Stored data:
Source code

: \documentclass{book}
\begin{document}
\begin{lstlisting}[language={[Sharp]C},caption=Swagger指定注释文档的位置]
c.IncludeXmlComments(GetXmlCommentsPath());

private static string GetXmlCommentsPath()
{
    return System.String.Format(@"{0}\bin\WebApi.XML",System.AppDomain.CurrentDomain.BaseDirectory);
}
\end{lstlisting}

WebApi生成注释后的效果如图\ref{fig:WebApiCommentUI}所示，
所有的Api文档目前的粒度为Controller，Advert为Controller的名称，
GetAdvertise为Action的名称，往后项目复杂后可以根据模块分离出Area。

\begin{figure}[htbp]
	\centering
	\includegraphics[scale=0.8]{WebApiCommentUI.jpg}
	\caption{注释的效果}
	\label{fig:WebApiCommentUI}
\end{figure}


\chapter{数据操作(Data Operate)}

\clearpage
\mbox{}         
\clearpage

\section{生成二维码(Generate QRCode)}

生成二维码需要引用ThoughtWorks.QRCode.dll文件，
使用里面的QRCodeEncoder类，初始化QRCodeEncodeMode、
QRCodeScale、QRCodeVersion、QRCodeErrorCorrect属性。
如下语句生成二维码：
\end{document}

_EXERCISE_
Your reply should be the number of lines in the entries that contain "WebApiCommentUI", nothing more.

_PROBLEM SOLUTION_
3